A deep dive into the automotive, energy and IT sectors revealed insights into how these sectors are evolving and providing opportunity but also uncertainty for equipment lessors. The growing demand for many classes of e-vehicles and e-construction plant despite higher initial cost, uncertain lives as a result of potentially more rapid technological obsolescence and the supply chain issues were all identified as influencing factors. And as the clean energy sector goes through a radical transformational change, with different business models, new technologies and new asset types, equipment lessors are responding to the challenges of funding material capex demands for leading and sometimes unproven technology.
Clearly from the discussions, equipment lessors are in an ideal position to make a vital contribution to the journey to net zero. At the front end by understanding and building relationships with new technology suppliers and operators and by incorporating discounted rates for sustainable or low emission assets.

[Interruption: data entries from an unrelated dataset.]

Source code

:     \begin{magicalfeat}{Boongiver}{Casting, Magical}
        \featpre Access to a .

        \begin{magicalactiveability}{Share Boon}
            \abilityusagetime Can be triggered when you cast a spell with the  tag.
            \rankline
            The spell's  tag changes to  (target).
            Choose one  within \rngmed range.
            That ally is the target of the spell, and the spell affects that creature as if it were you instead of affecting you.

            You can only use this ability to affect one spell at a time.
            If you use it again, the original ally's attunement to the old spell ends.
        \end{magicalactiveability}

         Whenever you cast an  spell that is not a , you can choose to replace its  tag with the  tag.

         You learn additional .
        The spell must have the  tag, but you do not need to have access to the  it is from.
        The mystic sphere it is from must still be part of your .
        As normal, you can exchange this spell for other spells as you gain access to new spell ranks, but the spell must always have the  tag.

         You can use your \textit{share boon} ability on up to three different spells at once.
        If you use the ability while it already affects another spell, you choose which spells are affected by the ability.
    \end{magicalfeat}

At the back end by embracing the circular economy as a complimentary lever to decarbonisation in extending asset lives, increasing asset sharing schemes and further developing end-of-life asset recycling. Clear evidence showed how IT asset lessors in particular were building joint ventures to re-process end-of-life equipment.
And finally, through leading by example to measure carbon emissions to combat green-washing and demonstrate a real reduction both internally and with clients. However, again genuine challenges exist particularly in relation to obtaining accurate use measurement and unit metrics. Also, whilst Scope 3 emission reporting is not yet mandatory the tide is only going in one direction that could again be another major challenge for the market.
As sustainability and carbon reduction becomes ever more important, it will be increasingly imperative for it to be measured and reported, with lessors effectively becoming rated.
Will grey assets become increasingly hard to fund as they adversely impact on lessors’ emission targets?
How will lessees be treated by funders if their emission targets are not achieved?
From an asset advisory perspective, Hickman Shearer welcome the opportunity to continue to support the industry by providing residual value advice for emerging low emission assets and emerging technologies. We will continue expand our equipment scoring index of new equipment against sustainable criteria to differentiate between grey and green assets for lessors.
At end-of -life we will continue to incorporate the circular economy into our asset disposal strategy in enabling relevant assets to be re-lifed, others to be recycled but with a zero to landfill target. At our recent sale at Arena Television recycling assets to new users resulted in a carbon saving of 3,687 tonnes of CO² (using MyCarbon calculation and certification).